ACTIVITY: Your task is to find every line of the listing that includes "foundation" and copy it.

DATASET CONTENT:
━━━━━━━━━━━━━━━━━━━━━━━━━━━━━━

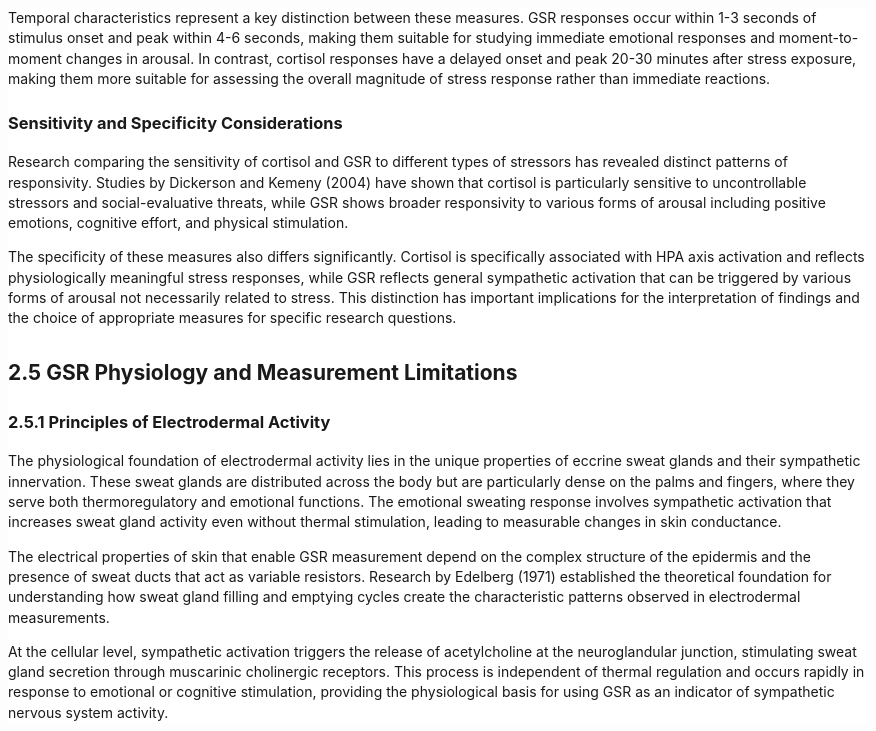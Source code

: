 Temporal characteristics represent a key distinction between these measures. GSR responses occur within 1-3 seconds of
stimulus onset and peak within 4-6 seconds, making them suitable for studying immediate emotional responses and
moment-to-moment changes in arousal. In contrast, cortisol responses have a delayed onset and peak 20-30 minutes after
stress exposure, making them more suitable for assessing the overall magnitude of stress response rather than immediate
reactions.

### Sensitivity and Specificity Considerations

Research comparing the sensitivity of cortisol and GSR to different types of stressors has revealed distinct patterns of
responsivity. Studies by Dickerson and Kemeny (2004) have shown that cortisol is particularly sensitive to
uncontrollable stressors and social-evaluative threats, while GSR shows broader responsivity to various forms of arousal
including positive emotions, cognitive effort, and physical stimulation.

The specificity of these measures also differs significantly. Cortisol is specifically associated with HPA axis
activation and reflects physiologically meaningful stress responses, while GSR reflects general sympathetic activation
that can be triggered by various forms of arousal not necessarily related to stress. This distinction has important
implications for the interpretation of findings and the choice of appropriate measures for specific research questions.

## 2.5 GSR Physiology and Measurement Limitations

### 2.5.1 Principles of Electrodermal Activity

The physiological foundation of electrodermal activity lies in the unique properties of eccrine sweat glands and their
sympathetic innervation. These sweat glands are distributed across the body but are particularly dense on the palms and
fingers, where they serve both thermoregulatory and emotional functions. The emotional sweating response involves
sympathetic activation that increases sweat gland activity even without thermal stimulation, leading to measurable
changes in skin conductance.

The electrical properties of skin that enable GSR measurement depend on the complex structure of the epidermis and the
presence of sweat ducts that act as variable resistors. Research by Edelberg (1971) established the theoretical
foundation for understanding how sweat gland filling and emptying cycles create the characteristic patterns observed in
electrodermal measurements.

At the cellular level, sympathetic activation triggers the release of acetylcholine at the neuroglandular junction,
stimulating sweat gland secretion through muscarinic cholinergic receptors. This process is independent of thermal
regulation and occurs rapidly in response to emotional or cognitive stimulation, providing the physiological basis for
using GSR as an indicator of sympathetic nervous system activity.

━━━━━━━━━━━━━━━━━━━━━━━━━━━━━━

SOLUTION FOR THIS EXERCISE:
The physiological foundation of electrodermal activity lies in the unique properties of eccrine sweat glands and their
foundation for understanding how sweat gland filling and emptying cycles create the characteristic patterns observed in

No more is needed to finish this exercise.